A display plate embedded with a passage from Jhumpa Lahiri’s “The Namesake,” describing a knockoff version of an Indian snack made with whatever ingredients were available in a 1970s American store. Photographed by John Gibbons, Smithsonian Institution.
You laid groundwork. We had someone loan us an object and it took several dozen conversations for that person to feel comfortable letting us borrow it. They don’t know what the Smithsonian is going to do. So having them see that, hopefully, the Smithsonian has respectfully cared for their object and their art, it’s not just a start in terms of the exhibition, but in terms of collections.
What was the object? It’s a sign from one of the first Indian-owned motels in the country, Hotel Alder, in San Francisco in the 1950s. The sign was loaned to us by the Patel family, who has been in the motel business for a long time. They’re part of the wave of immigrants credited with reviving the industry. The statistic is that 50 percent of motels are today owned by descendants of the family who owned Hotel Alder.
And they’d held onto that sign. Yeah, I mean, it was dusty and fragile. They’d stored in their home. We built a custom crate to ship it across the country. It’s really large, [around] 7 feet long. We’re really pleased to have it. We’ve recreated a motel lobby as part of the exhibition and it’s hanging there.
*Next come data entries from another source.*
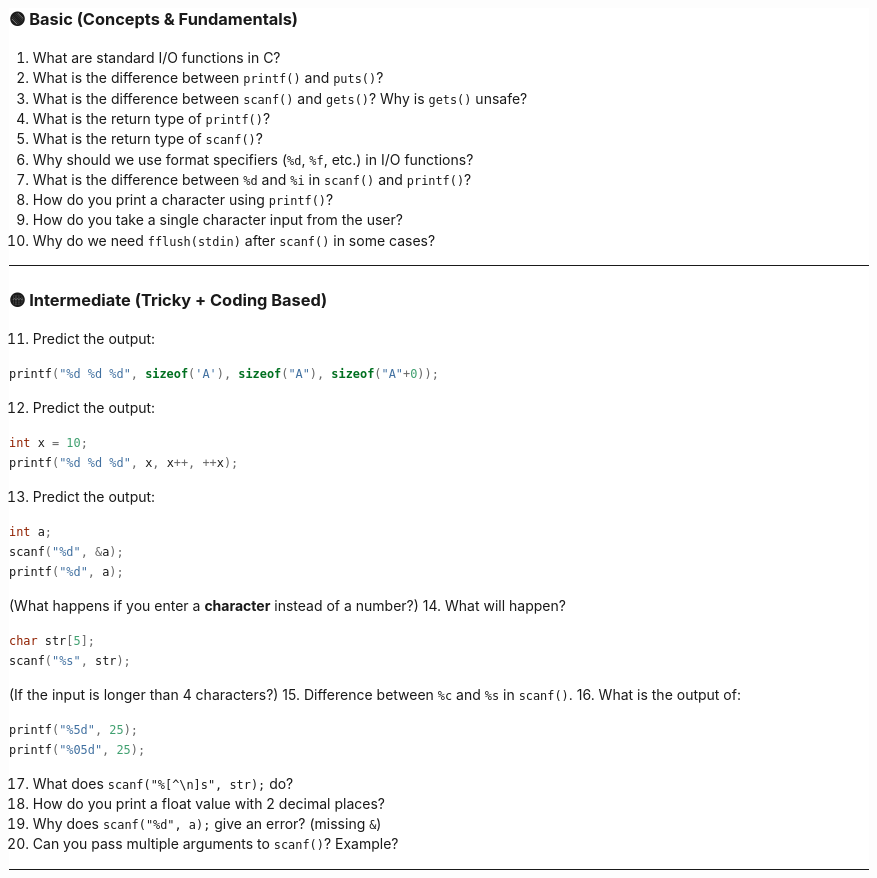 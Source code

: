 ### 🟢 Basic (Concepts & Fundamentals)

1. What are standard I/O functions in C?
2. What is the difference between `printf()` and `puts()`?
3. What is the difference between `scanf()` and `gets()`? Why is `gets()` unsafe?
4. What is the return type of `printf()`?
5. What is the return type of `scanf()`?
6. Why should we use format specifiers (`%d`, `%f`, etc.) in I/O functions?
7. What is the difference between `%d` and `%i` in `scanf()` and `printf()`?
8. How do you print a character using `printf()`?
9. How do you take a single character input from the user?
10. Why do we need `fflush(stdin)` after `scanf()` in some cases?

---

### 🟡 Intermediate (Tricky + Coding Based)

11. Predict the output:

```c
printf("%d %d %d", sizeof('A'), sizeof("A"), sizeof("A"+0));
```

12. Predict the output:

```c
int x = 10;
printf("%d %d %d", x, x++, ++x);
```

13. Predict the output:

```c
int a;
scanf("%d", &a);
printf("%d", a);
```

(What happens if you enter a **character** instead of a number?)
14\. What will happen?

```c
char str[5];
scanf("%s", str);
```

(If the input is longer than 4 characters?)
15\. Difference between `%c` and `%s` in `scanf()`.
16\. What is the output of:

```c
printf("%5d", 25);
printf("%05d", 25);
```

17. What does `scanf("%[^\n]s", str);` do?
18. How do you print a float value with 2 decimal places?
19. Why does `scanf("%d", a);` give an error? (missing `&`)
20. Can you pass multiple arguments to `scanf()`? Example?

---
It took a number of conversations for us to achieve a mutual understanding that this was a really important part of our history and something we wanted to share.
What’s the next step? It’s been a long time coming, and it’s going to be the first of many [such exhibits]. It’s not just Indian Americans that feel like it’s about time that we’re represented. So many communities are feeling that way. Some of them are still waiting for their turn, for their history to be represented. This is the mandate, for the Smithsonian to continually tell American history, and there’s no way we’re going to do a good job of that while leaving so many people out.
Correction: A previous version of this article misstated the year Ms. Momaya's father moved to the U.S.